Other than frontrunner Hillary Clinton, the candidates have indulged in criticism of the financial industry fiercer than anything seen since the depths of the financial crisis, calling for big banks to be broken up and for executives to be jailed.
Partly, the rhetoric reflects that banks are still unpopular seven years after the subprime mortgage crisis. But it also represents an attempt by underdogs to draw a contrast between themselves, Clinton and Jeb Bush, a leading contender for the Republican presidential nomination.
In his campaign kick-off speech, former Maryland Gov. Martin O’Malley tied Clinton and Bush to Wall Street by referring to a report that the CEO of Goldman Sachs had indicated that either candidate would be acceptable to the company. “I have got news for the bullies of Wall Street. The presidency is not a crown to be passed back and forth by you between two royal families,” O’Malley said.
In his speech, O’Malley called for restoring the Depression-era Glass-Steagall law that separated commercial and investment banks and expressed support for prosecuting “cheats” at banks.
Similarly, Vermont Sen. Bernie Sanders, another challenger for the Democratic nomination, has called for restrictions on Wall Street far beyond those being implemented as part of the 2010 reform law signed by President Obama.
“Many of these banks are bigger today than they were before we bailed them out,” Sanders said last week in an appearance on Yahoo News. “Enough is enough. Yes, we should break them up.”
“I’m not quite clear what Hillary Clinton’s position is on that issue,” the self-identified socialist senator said.
It would be difficult for Clinton to embrace the kind of anti-Wall Street populism that progressives have agitated for in Obama’s second term.
Many Democrats perceive Clinton as close to Wall Street. Throughout her political career, megabanks such as Goldman Sachs, JPMorgan Chase and Citigroup have been her biggest political donors. Since leaving office as secretary of state, she has reportedly received hundreds of thousands of dollars from banks for speeches, and the Clinton Foundation has received millions more from big banks, according to Nonprofit Quarterly.
Furthermore, many liberals fault Clinton’s husband for deregulation during his presidency, including the repeal of Glass-Steagall, that they often argue led to the financial crisis of 2008 — a narrative of the financial crisis Sanders invoked in his interview last Monday.
Nevertheless, progressive activists have expressed hope that Clinton might be pulled along in the Democratic Party’s leftward drift on financial issues, and that the influence wielded by the other candidates and the activism of Sen.

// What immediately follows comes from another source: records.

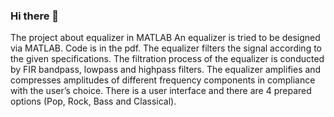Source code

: ### Hi there 👋
The project about equalizer in MATLAB
An equalizer is tried to be designed via MATLAB.
Code is in the pdf.
The equalizer filters the signal 
according to the given specifications. The filtration process of the equalizer is conducted by 
FIR bandpass, lowpass and highpass filters. The equalizer amplifies and compresses 
amplitudes of different frequency components in compliance with the user’s choice. 
There is a user interface and there are 4 prepared options (Pop, Rock, Bass and 
Classical).

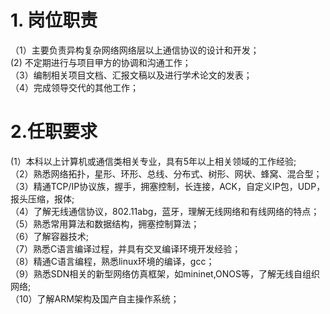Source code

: # 1. 岗位职责
（1）主要负责异构复杂网络网络层以上通信协议的设计和开发；  
 (2) 不定期进行与项目甲方的协调和沟通工作；  
（3）编制相关项目文档、汇报文稿以及进行学术论文的发表；  
（4）完成领导交代的其他工作；  
# 2.任职要求
 (1）本科以上计算机或通信类相关专业，具有5年以上相关领域的工作经验;  
（2）熟悉网络拓扑，星形、环形、总线、分布式、树形、网状、蜂窝、混合型；  
（3）精通TCP/IP协议族，握手，拥塞控制，长连接，ACK，自定义IP包，UDP，报头压缩，报体;  
（4）了解无线通信协议，802.11abg，蓝牙，理解无线网络和有线网络的特点；  
（5）熟悉常用算法和数据结构，拥塞控制算法；  
（6）了解容器技术;  
（7）熟悉C语言编译过程，并具有交叉编译环境开发经验；  
（8）精通C语言编程，熟悉linux环境的编译，gcc；  
（9）熟悉SDN相关的新型网络仿真框架，如mininet,ONOS等，了解无线自组织网络;  
（10）了解ARM架构及国产自主操作系统；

Elizabeth Warren, D-Mass., might commit her to tougher policy regarding Wall Street.
“O’Malley and Sanders are facilitating a race to the top on the Democratic side when it comes to Wall Street reform and accountability,” said Adam Green, the co-founder of the Progressive Change Campaign Committee, a liberal activist group. “And there’s still an unchecked box when it comes to Hillary Clinton’s position on these issues.”

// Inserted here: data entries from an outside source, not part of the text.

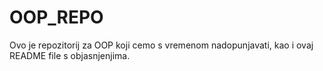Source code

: # OOP_REPO

Ovo je repozitorij za OOP koji cemo s vremenom nadopunjavati, kao i ovaj README file s objasnjenjima.
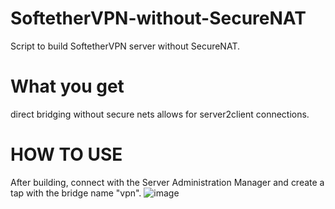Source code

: # SoftetherVPN-without-SecureNAT
Script to build SoftetherVPN server without SecureNAT.

# What you get
direct bridging without secure nets allows for server2client connections.

# HOW TO USE 
After building, connect with the Server Administration Manager and create a tap with the bridge name "vpn".
![image](https://user-images.githubusercontent.com/83022348/170460804-25d9f3c9-b711-493f-8391-a2a8aa4a305d.png)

In fact, Clinton at times has tried to appropriate the kind of rhetoric used by Warren and others, most recently saying that a “toppling” of the top 1 percent of earners was necessary, according to a New York Times profile.
Nevertheless, she has stopped short of calling for breaking up banks or increasing prosecution of executives, both of which are priorities for the Warren wing of the party.
Green argued that embracing such an agenda is a winning political stance.
“Looking at it politically, we’re living in an economically populist moment, and even voters in red states don’t want Wall Street and the big guys getting away with murder,” he said.
He referred to rhetoric from Republicans such as Sen. Mike Lee of Utah, who has decried “crony capitalism,” as evidence of rising populism.
Some Republican candidates also have tiptoed up to the kind of language that worries bank lobbyists.
“We cannot be the party of fat cats, rich people and Wall Street,” Sen. Rand Paul, R-Ky., said last year at an event hosted by conservative groups.
Wall Street’s reputation is still suffering from the 2008 crisis, said Karlyn Bowman, a public opinion analyst at the American Enterprise Institute. But banks have been creeping up in favorability in recent opinion polls.
Gallup, for instance, found last year that banks had returned to a net positive approval rating for the first time since 2008.
Running against banks is probably a winning strategy for Democratic challengers. “You use what arrows you have in your quiver to differentiate candidates,” Bowman said.
Whether it will help the nominee gain the presidency is a different question. “I don’t think that throwing bankers in jail is going to work in the general,” Bowman cautioned.